OK, so that’s what happens when an economy is engaged in increased leveraging. Then something makes people remember the dangers of debt, and leveraging gives way to deleveraging.

You might think that the process would be symmetric: debtors pay down their debt, while creditors are correspondingly induced to spend more by low real interest rates. And it would be symmetric if the shock were small enough. In fact, however, the deleveraging shock has been so large that we’re hard up against the zero lower bound; interest rates can’t go low enough. And so we have a persistent excess of desired saving over desired investment, which is to say persistently inadequate demand, which is to say a depression.

By the way, this is in a fundamental sense a market failure: there is a price mechanism, the real interest rate, that because of the zero lower bound can’t do its job under certain circumstances, namely the circumstances we face now.

What to do? One answer is fiscal policy: let governments temporarily run big enough deficits to maintain more or less full employment, while the private sector repairs its balance sheets. The other answer is unconventional monetary policy to get around the problem of the zero lower bound: maybe unconventional asset purchases, but the obvious answer is to try to create expected inflation, so as to reduce real rates.

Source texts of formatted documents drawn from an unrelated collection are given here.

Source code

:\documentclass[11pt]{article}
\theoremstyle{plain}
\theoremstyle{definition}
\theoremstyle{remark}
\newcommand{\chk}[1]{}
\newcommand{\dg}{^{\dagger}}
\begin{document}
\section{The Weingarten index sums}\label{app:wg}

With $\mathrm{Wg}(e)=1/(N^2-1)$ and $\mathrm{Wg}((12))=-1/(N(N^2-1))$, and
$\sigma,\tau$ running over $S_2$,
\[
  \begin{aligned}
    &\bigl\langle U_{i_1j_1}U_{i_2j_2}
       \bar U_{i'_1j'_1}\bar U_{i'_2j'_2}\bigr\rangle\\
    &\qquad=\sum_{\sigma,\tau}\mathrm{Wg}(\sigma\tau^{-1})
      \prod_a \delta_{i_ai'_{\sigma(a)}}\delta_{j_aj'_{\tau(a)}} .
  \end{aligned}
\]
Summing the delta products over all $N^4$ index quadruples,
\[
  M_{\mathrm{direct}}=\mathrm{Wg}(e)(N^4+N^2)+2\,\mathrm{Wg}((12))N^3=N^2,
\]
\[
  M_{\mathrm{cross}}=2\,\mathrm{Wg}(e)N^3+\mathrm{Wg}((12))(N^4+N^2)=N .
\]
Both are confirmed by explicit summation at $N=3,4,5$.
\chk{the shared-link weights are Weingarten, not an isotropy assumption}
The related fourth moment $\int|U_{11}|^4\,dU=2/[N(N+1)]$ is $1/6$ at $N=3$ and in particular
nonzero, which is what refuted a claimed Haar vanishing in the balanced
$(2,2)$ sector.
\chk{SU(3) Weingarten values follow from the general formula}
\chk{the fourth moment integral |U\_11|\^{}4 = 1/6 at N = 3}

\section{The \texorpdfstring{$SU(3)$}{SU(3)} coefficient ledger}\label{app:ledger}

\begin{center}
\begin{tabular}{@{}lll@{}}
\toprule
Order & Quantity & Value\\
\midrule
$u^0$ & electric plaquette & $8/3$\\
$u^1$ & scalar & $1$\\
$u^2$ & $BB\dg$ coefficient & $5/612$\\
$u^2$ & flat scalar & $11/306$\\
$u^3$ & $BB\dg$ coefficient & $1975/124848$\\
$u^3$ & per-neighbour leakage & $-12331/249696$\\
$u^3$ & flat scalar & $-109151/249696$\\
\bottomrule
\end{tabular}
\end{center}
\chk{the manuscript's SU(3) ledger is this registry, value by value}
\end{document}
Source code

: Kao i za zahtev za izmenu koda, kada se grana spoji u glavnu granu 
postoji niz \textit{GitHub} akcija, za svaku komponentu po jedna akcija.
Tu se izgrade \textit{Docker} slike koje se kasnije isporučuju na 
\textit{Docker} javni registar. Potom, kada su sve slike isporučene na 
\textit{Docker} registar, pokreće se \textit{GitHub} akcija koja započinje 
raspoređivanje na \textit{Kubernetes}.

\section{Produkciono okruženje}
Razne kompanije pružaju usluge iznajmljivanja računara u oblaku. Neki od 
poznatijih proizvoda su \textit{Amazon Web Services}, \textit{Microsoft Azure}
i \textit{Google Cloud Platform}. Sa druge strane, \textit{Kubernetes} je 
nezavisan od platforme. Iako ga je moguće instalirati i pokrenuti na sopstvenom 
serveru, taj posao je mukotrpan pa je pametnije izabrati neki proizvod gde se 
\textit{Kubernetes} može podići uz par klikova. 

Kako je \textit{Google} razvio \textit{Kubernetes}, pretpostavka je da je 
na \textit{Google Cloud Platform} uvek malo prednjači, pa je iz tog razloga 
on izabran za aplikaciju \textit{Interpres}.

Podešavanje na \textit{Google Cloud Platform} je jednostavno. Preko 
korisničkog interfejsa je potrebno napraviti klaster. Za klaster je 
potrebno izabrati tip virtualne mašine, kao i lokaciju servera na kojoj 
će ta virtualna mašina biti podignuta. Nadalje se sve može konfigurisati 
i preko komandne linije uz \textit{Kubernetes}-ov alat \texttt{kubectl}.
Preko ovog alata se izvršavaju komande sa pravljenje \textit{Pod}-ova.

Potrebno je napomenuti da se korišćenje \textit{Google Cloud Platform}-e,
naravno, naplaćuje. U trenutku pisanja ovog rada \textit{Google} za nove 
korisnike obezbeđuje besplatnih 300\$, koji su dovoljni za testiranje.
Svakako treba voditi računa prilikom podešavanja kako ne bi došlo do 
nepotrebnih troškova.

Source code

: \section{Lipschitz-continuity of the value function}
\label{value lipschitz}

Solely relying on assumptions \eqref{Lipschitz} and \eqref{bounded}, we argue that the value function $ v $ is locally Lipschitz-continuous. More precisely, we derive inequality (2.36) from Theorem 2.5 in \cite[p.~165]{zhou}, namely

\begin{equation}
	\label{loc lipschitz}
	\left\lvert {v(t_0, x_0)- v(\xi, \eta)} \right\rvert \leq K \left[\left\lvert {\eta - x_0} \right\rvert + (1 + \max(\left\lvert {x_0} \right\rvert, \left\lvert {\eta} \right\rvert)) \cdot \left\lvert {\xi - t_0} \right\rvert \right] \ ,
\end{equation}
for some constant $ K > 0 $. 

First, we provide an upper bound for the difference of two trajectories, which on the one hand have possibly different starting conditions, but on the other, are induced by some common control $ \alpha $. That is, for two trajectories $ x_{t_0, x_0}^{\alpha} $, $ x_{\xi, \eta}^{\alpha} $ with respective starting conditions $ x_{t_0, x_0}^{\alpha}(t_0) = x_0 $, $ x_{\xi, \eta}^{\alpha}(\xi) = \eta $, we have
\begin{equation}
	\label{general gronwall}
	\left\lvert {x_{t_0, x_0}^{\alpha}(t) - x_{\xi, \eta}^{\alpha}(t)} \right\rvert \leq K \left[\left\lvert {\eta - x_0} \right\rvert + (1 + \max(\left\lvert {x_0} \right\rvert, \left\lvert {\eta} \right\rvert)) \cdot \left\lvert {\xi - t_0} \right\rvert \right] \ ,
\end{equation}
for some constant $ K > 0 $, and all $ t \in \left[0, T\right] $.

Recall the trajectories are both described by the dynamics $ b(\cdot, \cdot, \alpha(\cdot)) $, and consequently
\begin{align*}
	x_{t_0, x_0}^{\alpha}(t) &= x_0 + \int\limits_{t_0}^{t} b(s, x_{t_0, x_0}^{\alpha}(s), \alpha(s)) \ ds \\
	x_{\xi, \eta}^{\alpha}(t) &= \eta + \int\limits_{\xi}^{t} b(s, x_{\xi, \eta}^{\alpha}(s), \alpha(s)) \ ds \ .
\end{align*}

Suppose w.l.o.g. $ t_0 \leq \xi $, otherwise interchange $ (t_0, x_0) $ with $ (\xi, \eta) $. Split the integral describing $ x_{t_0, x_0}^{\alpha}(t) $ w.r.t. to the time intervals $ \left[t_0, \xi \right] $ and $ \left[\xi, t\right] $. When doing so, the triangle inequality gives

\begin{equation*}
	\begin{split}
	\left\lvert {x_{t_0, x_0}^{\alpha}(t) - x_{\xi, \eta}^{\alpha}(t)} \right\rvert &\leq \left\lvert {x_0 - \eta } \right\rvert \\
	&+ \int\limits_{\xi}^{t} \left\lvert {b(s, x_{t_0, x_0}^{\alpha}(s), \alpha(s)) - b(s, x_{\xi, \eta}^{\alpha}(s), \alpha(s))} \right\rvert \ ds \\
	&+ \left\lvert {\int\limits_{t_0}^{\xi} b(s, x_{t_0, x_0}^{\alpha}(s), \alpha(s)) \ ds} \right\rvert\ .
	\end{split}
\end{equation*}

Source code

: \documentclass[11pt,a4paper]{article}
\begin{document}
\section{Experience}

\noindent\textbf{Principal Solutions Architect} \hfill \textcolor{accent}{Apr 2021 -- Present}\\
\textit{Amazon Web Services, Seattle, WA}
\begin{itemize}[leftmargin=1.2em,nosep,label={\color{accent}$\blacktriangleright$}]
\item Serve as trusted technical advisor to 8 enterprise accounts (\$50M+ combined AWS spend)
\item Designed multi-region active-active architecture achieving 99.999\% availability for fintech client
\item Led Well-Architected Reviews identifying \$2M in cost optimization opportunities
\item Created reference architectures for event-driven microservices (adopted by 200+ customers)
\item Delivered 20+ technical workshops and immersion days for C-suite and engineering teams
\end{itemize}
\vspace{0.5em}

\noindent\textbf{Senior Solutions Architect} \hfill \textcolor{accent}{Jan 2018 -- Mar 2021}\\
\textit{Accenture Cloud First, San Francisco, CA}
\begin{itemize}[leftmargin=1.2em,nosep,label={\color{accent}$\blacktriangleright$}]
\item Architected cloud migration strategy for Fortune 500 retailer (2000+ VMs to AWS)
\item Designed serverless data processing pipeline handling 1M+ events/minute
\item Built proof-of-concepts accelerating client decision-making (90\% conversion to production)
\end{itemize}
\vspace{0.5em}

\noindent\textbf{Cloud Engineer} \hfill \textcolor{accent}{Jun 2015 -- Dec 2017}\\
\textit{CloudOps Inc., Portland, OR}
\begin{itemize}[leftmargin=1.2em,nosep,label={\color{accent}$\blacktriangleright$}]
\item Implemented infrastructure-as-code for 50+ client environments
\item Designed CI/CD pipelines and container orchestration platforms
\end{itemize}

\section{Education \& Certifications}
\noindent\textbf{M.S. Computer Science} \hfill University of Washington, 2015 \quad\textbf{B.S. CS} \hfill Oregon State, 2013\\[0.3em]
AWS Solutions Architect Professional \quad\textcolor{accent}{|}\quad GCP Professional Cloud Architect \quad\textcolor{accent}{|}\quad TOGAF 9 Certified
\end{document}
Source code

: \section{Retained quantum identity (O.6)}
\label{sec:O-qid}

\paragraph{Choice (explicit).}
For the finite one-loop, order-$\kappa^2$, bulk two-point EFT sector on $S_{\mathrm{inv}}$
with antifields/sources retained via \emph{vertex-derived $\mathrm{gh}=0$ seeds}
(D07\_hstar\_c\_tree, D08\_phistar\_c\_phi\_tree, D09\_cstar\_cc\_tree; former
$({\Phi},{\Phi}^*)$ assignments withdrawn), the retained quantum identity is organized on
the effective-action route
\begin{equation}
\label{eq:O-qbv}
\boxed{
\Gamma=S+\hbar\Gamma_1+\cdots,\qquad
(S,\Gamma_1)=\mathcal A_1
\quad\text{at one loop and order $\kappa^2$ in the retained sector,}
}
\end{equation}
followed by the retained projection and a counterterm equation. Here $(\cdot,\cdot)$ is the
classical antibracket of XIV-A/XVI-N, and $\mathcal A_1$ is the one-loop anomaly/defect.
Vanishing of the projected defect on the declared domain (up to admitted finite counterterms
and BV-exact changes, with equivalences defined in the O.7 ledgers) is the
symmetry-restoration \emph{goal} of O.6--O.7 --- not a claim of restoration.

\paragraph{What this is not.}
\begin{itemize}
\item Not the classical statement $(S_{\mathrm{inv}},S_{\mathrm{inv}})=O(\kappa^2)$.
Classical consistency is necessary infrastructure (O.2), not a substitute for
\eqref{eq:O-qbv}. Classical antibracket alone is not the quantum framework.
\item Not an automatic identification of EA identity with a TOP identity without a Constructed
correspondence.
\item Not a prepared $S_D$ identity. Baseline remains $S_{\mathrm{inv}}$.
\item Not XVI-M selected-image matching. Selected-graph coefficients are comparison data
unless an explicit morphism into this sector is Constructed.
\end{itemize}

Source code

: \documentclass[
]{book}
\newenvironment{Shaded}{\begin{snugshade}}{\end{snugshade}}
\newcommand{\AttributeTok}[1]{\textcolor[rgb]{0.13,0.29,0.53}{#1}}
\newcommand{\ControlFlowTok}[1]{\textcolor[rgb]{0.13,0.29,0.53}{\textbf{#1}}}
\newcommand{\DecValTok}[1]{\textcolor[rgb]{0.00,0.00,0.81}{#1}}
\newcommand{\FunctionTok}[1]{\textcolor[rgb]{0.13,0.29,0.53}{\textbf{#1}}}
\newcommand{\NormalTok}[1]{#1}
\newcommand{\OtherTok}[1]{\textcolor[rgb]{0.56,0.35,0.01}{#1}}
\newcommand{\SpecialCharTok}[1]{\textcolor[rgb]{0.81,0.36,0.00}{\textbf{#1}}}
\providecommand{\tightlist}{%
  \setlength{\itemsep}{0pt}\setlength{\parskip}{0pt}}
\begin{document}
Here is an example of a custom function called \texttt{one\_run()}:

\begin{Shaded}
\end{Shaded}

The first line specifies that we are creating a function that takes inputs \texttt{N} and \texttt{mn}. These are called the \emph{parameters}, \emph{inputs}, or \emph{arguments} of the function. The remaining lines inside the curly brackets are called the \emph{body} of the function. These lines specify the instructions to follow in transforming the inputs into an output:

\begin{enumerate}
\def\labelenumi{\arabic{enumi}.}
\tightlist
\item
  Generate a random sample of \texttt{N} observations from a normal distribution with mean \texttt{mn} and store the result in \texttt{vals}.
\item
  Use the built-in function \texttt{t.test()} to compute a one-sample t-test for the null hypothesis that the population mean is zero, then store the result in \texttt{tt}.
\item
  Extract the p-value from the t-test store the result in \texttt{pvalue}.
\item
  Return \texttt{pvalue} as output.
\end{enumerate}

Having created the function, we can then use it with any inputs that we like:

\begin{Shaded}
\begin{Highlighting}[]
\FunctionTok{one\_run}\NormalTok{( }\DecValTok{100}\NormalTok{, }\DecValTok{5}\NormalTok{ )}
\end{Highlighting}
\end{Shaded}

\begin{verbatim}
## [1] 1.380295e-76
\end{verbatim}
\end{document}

Now look at what the serious people say: we must have fiscal austerity, not stimulus, because debt is bad; we must not have unconventional monetary policy, because that would endanger “credibility” (where it’s not at all clear what that means).

So basically, we must do nothing to fix this horrific market failure, and allow unemployment to fester instead.

It’s really awesome, when you think about — not just that we’re committing this massive act of folly, but that it’s all being done in the name of sound policy.
Why is that not right?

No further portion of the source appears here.